Following that are four bytes of Pak-File version (eb 03 00 00 above), and then a series of nodes until the end of file.  Each node is processed by its appropriate reader found in the besch/reader/ subdirectory. In the file, each node begins with four characters describing the node type, as defined in besch/objversion.h:

Code: [Select]
enum obj_type
{
        obj_bridge      = C4ID('B','R','D','G'),
        obj_building    = C4ID('B','U','I','L'),

and then a 2-byte (16-bit) child count and 2-byte (16-bit) data block size.  If the data block is more than 64k bytes, 0xFFFF is used for the data size, followed by a four-byte (32-bit) data block size.  Then the actual data block bytes, followed by any additional nodes in this same format. 

The child count indicates how many of the following nodes are considered to belong to (be "inside") the current node.  The BUIL node in the example has 0x0026 child nodes.  This is how, for example, a single pak file can contain multiple objects, with each object containing several child nodes.

Note that read_nodes() chooses the internal class type from the four-character name, using the following line of code:

Code: [Select]
        obj_reader_t *reader = obj_reader->get(static_cast<obj_type>(node.type));

How exactly that works, in converting a text representation to a somewhat conceptual C++ class type, is left to the student as an exercise.

Offline Ters

  • Coder/patcher
  • Devotee
  • *
  • Posts: 4900
  • Total likes: 217
  • Helpful: 108
  • Languages: EN, NO
Re: PAK binary format
« Reply #1 on: May 26, 2015, 05:14:58 AM »
The PAK file format is simple. Interpreting the data inside it is difficult, especially with all the different versions.

Offline DrSuperGood

Re: PAK binary format
« Reply #2 on: May 26, 2015, 12:29:25 PM »
There is any mystery with the pak format?! The game is open source so surely its exact mechanics are exposed to everyone?

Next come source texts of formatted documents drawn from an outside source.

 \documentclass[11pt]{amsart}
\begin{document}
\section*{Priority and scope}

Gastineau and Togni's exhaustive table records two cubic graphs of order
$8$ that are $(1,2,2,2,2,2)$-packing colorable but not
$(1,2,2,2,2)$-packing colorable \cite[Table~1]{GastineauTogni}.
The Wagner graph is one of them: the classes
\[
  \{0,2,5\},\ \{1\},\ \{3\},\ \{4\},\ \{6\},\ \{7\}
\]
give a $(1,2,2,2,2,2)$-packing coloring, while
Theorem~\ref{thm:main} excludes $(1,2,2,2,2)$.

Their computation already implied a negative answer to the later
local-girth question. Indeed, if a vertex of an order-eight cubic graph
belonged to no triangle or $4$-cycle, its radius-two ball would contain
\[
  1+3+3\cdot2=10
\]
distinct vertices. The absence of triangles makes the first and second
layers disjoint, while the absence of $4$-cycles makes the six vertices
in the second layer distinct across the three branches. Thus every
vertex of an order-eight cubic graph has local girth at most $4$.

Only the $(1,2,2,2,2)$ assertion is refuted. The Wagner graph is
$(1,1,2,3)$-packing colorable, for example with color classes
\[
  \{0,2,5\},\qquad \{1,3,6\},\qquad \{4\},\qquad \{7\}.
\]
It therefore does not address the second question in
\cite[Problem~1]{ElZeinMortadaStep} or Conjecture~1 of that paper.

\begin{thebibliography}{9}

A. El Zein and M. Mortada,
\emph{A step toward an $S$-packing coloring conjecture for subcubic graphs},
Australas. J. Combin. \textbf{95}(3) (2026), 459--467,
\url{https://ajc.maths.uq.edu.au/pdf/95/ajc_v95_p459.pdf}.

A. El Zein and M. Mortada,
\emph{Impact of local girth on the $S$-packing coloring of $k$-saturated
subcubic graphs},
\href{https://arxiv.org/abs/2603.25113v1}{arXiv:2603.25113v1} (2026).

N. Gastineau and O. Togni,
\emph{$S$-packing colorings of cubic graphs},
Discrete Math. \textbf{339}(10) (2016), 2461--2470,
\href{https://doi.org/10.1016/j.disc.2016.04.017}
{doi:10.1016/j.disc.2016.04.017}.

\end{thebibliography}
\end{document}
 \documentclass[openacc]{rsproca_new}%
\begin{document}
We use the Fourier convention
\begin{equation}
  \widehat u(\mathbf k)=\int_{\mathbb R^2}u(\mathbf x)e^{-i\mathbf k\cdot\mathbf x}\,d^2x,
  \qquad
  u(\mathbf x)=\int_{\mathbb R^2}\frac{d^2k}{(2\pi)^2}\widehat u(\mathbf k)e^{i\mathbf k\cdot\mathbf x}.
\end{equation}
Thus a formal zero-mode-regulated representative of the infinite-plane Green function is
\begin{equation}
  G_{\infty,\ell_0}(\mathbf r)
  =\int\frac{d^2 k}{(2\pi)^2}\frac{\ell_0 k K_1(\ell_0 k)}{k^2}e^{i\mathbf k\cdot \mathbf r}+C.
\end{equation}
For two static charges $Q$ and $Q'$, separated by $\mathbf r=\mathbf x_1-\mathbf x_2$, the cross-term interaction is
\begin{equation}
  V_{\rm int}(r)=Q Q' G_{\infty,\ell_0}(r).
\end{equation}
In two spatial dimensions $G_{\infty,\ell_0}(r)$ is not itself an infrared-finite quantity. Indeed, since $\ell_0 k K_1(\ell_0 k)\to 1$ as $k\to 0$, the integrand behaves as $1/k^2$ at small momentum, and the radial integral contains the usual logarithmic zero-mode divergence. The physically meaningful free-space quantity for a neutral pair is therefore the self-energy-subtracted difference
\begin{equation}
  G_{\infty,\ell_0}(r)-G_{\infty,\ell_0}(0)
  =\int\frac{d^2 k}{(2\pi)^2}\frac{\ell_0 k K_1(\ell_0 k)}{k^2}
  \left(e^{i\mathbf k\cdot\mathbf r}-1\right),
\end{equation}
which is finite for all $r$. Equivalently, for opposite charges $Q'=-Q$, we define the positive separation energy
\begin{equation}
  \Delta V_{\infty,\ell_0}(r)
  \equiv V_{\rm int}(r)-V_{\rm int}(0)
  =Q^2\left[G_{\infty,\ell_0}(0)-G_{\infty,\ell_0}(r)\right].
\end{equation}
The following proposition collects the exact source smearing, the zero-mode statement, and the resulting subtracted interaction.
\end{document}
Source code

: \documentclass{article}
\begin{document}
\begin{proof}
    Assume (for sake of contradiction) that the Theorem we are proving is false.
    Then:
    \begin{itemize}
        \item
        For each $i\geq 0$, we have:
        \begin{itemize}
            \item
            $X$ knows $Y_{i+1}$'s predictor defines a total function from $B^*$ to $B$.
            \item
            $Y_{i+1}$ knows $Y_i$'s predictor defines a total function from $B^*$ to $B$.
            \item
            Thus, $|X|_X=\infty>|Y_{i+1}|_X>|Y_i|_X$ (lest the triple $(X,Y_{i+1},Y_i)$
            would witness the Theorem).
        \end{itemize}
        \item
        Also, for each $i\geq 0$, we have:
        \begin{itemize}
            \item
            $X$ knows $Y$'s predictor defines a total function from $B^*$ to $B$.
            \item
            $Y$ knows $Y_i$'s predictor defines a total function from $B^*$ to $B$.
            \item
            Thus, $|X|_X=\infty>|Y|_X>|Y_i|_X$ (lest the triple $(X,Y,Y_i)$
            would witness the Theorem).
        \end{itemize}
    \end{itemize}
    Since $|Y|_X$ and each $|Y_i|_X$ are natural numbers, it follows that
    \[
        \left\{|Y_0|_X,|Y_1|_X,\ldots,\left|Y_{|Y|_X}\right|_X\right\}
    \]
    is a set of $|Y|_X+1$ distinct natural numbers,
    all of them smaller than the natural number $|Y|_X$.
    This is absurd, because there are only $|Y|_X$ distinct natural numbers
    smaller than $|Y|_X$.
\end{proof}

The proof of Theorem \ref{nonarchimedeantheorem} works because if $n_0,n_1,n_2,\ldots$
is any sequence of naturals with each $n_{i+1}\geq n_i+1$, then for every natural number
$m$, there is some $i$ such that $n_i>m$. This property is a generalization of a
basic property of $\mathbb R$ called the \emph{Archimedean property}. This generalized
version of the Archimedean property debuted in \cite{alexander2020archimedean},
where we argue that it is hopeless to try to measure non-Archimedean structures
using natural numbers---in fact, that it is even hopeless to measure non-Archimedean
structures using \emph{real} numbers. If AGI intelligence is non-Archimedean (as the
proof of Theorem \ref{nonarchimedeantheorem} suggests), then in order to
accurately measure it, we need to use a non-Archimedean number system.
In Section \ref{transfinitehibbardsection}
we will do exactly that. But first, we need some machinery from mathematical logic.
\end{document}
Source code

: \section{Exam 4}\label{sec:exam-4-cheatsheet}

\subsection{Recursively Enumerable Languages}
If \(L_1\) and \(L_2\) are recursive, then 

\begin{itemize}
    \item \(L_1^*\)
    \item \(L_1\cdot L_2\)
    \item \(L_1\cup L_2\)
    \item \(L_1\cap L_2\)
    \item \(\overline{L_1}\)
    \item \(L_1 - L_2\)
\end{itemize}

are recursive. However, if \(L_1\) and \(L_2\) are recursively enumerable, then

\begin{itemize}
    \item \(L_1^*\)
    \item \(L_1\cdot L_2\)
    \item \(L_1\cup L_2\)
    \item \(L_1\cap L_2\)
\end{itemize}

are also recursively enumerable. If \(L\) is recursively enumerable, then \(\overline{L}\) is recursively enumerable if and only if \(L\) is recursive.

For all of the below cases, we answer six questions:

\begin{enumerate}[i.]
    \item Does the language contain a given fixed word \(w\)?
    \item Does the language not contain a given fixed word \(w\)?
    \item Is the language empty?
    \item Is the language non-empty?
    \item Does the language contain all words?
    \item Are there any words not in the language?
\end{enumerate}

I thought the compiled pak format was specifically un-documented to act as some form of crude protection. Specifically to restrict people from easily extracting art work from a pak file and using it/calling it their own in another pak object. At least that is what was hinted by various documentation.

Quote
How exactly that works, in converting a text representation to a somewhat conceptual C++ class type, is left to the student as an exercise.
Sounds kind of like a service provider that was not properly implemented. Java uses such classes heavily for I/O (FileSystems, image framework etc) to solve the same problem present here (resolving which loader to use from a collection of loaders) All "services" (in this case the readers) register with the "service provider" by providing the required data (in this case it would be the object type in the form of a 4 character code). The service provider when used will use the required data to resolve and return the appropriate service (reader).

Offline Ters

  • Coder/patcher
  • Devotee
  • *
  • Posts: 4900
  • Total likes: 217
  • Helpful: 108
  • Languages: EN, NO
Re: PAK binary format
« Reply #3 on: May 26, 2015, 05:16:20 PM »
There is any mystery with the pak format?! The game is open source so surely its exact mechanics are exposed to everyone?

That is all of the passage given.